Your task: Set down the records once more, please, exactly and with the pictures left out.

[Stored data]
※

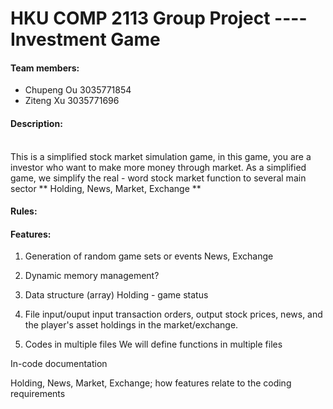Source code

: # HKU COMP 2113 Group Project ---- Investment Game

#### Team members:
- Chupeng Ou 3035771854
- Ziteng Xu 3035771696

#### Description:

\
This is a simplified stock market simulation game, in this game, you are a investor
who want to make more money through market. As a simplified game, we simplify the real - 
word stock market function to several main sector ** Holding, News, Market, Exchange **

#### Rules:



#### Features:

1. Generation of random game sets or events
  News, Exchange

2. Dynamic memory management? 

3. Data structure (array)
  Holding - game status
  
4. File input/ouput 
  input transaction orders, output stock prices, news, and the player's asset holdings in the market/exchange.
  
5. Codes in multiple files
  We will define functions in multiple files
  
  
In-code documentation

Holding, News, Market, Exchange;
how features relate to the coding requirements
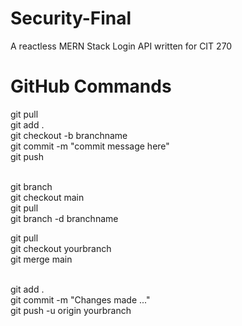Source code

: # Security-Final

A reactless MERN Stack Login API written for CIT 270

# GitHub Commands

git pull<br />
git add .<br />
git checkout -b branchname<br />
git commit -m "commit message here"<br />
git push<br /><br />

git branch<br />
git checkout main<br />
git pull <br />
git branch -d branchname<br />

git pull<br />
git checkout yourbranch<br />
git merge main<br /><br />

git add .<br />
git commit -m "Changes made ..."<br />
git push -u origin yourbranch<br />
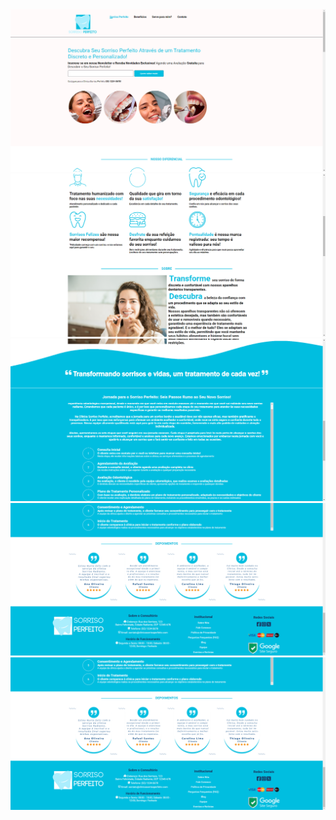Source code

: <img src="/images/projeto_finalizado_1.PNG">
<img src="/images/projeto_finalizado_2.PNG">
<img src="/images/projeto_finalizado_3.PNG">
<img src="/images/projeto_finalizado_4.PNG">
<img src="/images/projeto_finalizado_5.PNG">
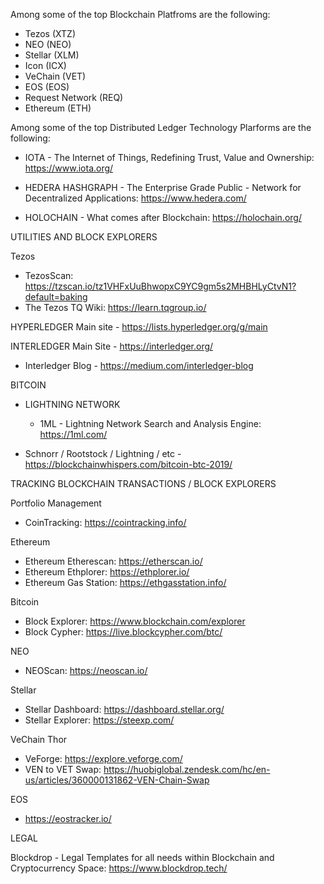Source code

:Among some of the top Blockchain Platfroms are the following:

*  Tezos (XTZ)
*  NEO (NEO)
*  Stellar (XLM)
*  Icon (ICX)
*  VeChain (VET)
*  EOS (EOS)
*  Request Network (REQ)
*  Ethereum (ETH)

Among some of the top Distributed Ledger Technology Plarforms are the following:

*  IOTA - The Internet of Things, Redefining Trust, Value and Ownership:  https://www.iota.org/

*  HEDERA HASHGRAPH - The Enterprise Grade Public - Network for Decentralized Applications:  https://www.hedera.com/ 

*  HOLOCHAIN - What comes after Blockchain:  https://holochain.org/


UTILITIES AND BLOCK EXPLORERS

 Tezos
  *  TezosScan: https://tzscan.io/tz1VHFxUuBhwopxC9YC9gm5s2MHBHLyCtvN1?default=baking
  *  The Tezos TQ Wiki:  https://learn.tqgroup.io/


HYPERLEDGER
Main site - https://lists.hyperledger.org/g/main



INTERLEDGER Main Site - https://interledger.org/
 *  Interledger Blog - https://medium.com/interledger-blog
 
 


BITCOIN

 *  LIGHTNING NETWORK
    *  1ML - Lightning Network Search and Analysis Engine:  https://1ml.com/
 
 *  Schnorr / Rootstock / Lightning / etc - https://blockchainwhispers.com/bitcoin-btc-2019/
    
TRACKING BLOCKCHAIN TRANSACTIONS / BLOCK EXPLORERS 

  Portfolio Management  
  *  CoinTracking:  https://cointracking.info/
  
  Ethereum
  *  Ethereum Etherescan: https://etherscan.io/
  *  Ethereum Ethplorer:  https://ethplorer.io/
  *  Ethereum Gas Station:  https://ethgasstation.info/

  Bitcoin 
  *  Block Explorer:  https://www.blockchain.com/explorer
  *  Block Cypher:  https://live.blockcypher.com/btc/

 

  NEO  
  *  NEOScan:  https://neoscan.io/

  Stellar  
  *  Stellar Dashboard:  https://dashboard.stellar.org/
  *  Stellar Explorer:  https://steexp.com/

  VeChain Thor  
  *  VeForge:  https://explore.veforge.com/
  *  VEN to VET Swap:  https://huobiglobal.zendesk.com/hc/en-us/articles/360000131862-VEN-Chain-Swap

  EOS 
  *  https://eostracker.io/ 
  
  LEGAL
  
  Blockdrop - Legal Templates for all needs within Blockchain and Cryptocurrency Space:  https://www.blockdrop.tech/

※

Written answer:
Source code

: # HKU COMP 2113 Group Project ---- Investment Game

#### Team members:
- Chupeng Ou 3035771854
- Ziteng Xu 3035771696

#### Description:

\
This is a simplified stock market simulation game, in this game, you are a investor
who want to make more money through market. As a simplified game, we simplify the real - 
word stock market function to several main sector ** Holding, News, Market, Exchange **

#### Rules:



#### Features:

1. Generation of random game sets or events
  News, Exchange

2. Dynamic memory management? 

3. Data structure (array)
  Holding - game status
  
4. File input/ouput 
  input transaction orders, output stock prices, news, and the player's asset holdings in the market/exchange.
  
5. Codes in multiple files
  We will define functions in multiple files
  
  
In-code documentation

Holding, News, Market, Exchange;
how features relate to the coding requirements
Source code

: # Security-Final

A reactless MERN Stack Login API written for CIT 270

# GitHub Commands

git pull<br />
git add .<br />
git checkout -b branchname<br />
git commit -m "commit message here"<br />
git push<br /><br />

git branch<br />
git checkout main<br />
git pull <br />
git branch -d branchname<br />

git pull<br />
git checkout yourbranch<br />
git merge main<br /><br />

git add .<br />
git commit -m "Changes made ..."<br />
git push -u origin yourbranch<br />
Source code

: <img src="/images/projeto_finalizado_1.PNG">
<img src="/images/projeto_finalizado_2.PNG">
<img src="/images/projeto_finalizado_3.PNG">
<img src="/images/projeto_finalizado_4.PNG">
<img src="/images/projeto_finalizado_5.PNG">
Source code

:Among some of the top Blockchain Platfroms are the following:

*  Tezos (XTZ)
*  NEO (NEO)
*  Stellar (XLM)
*  Icon (ICX)
*  VeChain (VET)
*  EOS (EOS)
*  Request Network (REQ)
*  Ethereum (ETH)

Among some of the top Distributed Ledger Technology Plarforms are the following:

*  IOTA - The Internet of Things, Redefining Trust, Value and Ownership:  https://www.iota.org/

*  HEDERA HASHGRAPH - The Enterprise Grade Public - Network for Decentralized Applications:  https://www.hedera.com/ 

*  HOLOCHAIN - What comes after Blockchain:  https://holochain.org/


UTILITIES AND BLOCK EXPLORERS

 Tezos
  *  TezosScan: https://tzscan.io/tz1VHFxUuBhwopxC9YC9gm5s2MHBHLyCtvN1?default=baking
  *  The Tezos TQ Wiki:  https://learn.tqgroup.io/


HYPERLEDGER
Main site - https://lists.hyperledger.org/g/main



INTERLEDGER Main Site - https://interledger.org/
 *  Interledger Blog - https://medium.com/interledger-blog
 
 


BITCOIN

 *  LIGHTNING NETWORK
    *  1ML - Lightning Network Search and Analysis Engine:  https://1ml.com/
 
 *  Schnorr / Rootstock / Lightning / etc - https://blockchainwhispers.com/bitcoin-btc-2019/
    
TRACKING BLOCKCHAIN TRANSACTIONS / BLOCK EXPLORERS 

  Portfolio Management  
  *  CoinTracking:  https://cointracking.info/
  
  Ethereum
  *  Ethereum Etherescan: https://etherscan.io/
  *  Ethereum Ethplorer:  https://ethplorer.io/
  *  Ethereum Gas Station:  https://ethgasstation.info/

  Bitcoin 
  *  Block Explorer:  https://www.blockchain.com/explorer
  *  Block Cypher:  https://live.blockcypher.com/btc/

 

  NEO  
  *  NEOScan:  https://neoscan.io/

  Stellar  
  *  Stellar Dashboard:  https://dashboard.stellar.org/
  *  Stellar Explorer:  https://steexp.com/

  VeChain Thor  
  *  VeForge:  https://explore.veforge.com/
  *  VEN to VET Swap:  https://huobiglobal.zendesk.com/hc/en-us/articles/360000131862-VEN-Chain-Swap

  EOS 
  *  https://eostracker.io/ 
  
  LEGAL
  
  Blockdrop - Legal Templates for all needs within Blockchain and Cryptocurrency Space:  https://www.blockdrop.tech/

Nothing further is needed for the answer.